According to Section 30 of the Advocate’s Act, 1961an advocate whose name is enrolled in the State roll has the right to practice throughout the territory to which this Act extends…”  However, the right to practice under Section 30 is not absolute but is subject to restrictions that may be imposed by the Bar Council of India, the State Bar Councils, the Supreme Court, and the High Courts under the Advocates Act. In V Sudeer v. Bar Council of India,  the Supreme Court further held that such rules framed by these authorities cannot abrogate the right to practice itself but can only lay down the conditions that need to be fulfilled in order to make a lawyer eligible to practice before a Court.
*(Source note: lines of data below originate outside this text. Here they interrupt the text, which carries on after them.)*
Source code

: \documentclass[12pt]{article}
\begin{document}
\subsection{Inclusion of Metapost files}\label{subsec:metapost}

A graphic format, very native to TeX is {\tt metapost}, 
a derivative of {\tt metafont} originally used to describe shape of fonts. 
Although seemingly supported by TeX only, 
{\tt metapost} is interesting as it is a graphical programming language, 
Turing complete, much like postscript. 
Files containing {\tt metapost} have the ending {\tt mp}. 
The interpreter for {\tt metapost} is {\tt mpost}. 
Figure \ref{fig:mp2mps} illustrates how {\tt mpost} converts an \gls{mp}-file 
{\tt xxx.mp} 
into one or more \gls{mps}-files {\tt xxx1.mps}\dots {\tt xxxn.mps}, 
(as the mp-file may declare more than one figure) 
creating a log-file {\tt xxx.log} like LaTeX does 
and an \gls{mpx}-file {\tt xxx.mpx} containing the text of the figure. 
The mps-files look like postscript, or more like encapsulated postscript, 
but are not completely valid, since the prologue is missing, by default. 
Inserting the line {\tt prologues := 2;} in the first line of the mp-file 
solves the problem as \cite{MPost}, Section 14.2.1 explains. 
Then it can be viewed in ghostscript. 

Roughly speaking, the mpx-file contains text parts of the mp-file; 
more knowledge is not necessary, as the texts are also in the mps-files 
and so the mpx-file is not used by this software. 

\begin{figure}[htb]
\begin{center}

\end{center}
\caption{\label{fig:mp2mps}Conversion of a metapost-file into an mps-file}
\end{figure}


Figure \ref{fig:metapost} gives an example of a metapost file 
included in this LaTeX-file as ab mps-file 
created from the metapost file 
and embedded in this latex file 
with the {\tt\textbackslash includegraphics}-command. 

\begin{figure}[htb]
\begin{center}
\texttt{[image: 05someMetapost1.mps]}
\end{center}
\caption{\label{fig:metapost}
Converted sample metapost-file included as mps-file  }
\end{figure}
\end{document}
The Bar Council of India Rules in Chapter III of Part V states that “every advocate shall be under an obligation to see that his name appears on the role of the State Council within whose jurisdiction he ordinarily practices. Provided that if an advocate does not apply for transfer of his name to the role of the State Bar Council within whose jurisdiction he is ordinarily practicing within six months of the start of such practice, he or she shall be deemed guilty of professional misconduct within the meaning of Section 35 of the Advocates Act.” The word ‘advocate’ in this rule includes advocates enrolled in the State roll and is thus, applicable to the advocates of Chhattisgarh.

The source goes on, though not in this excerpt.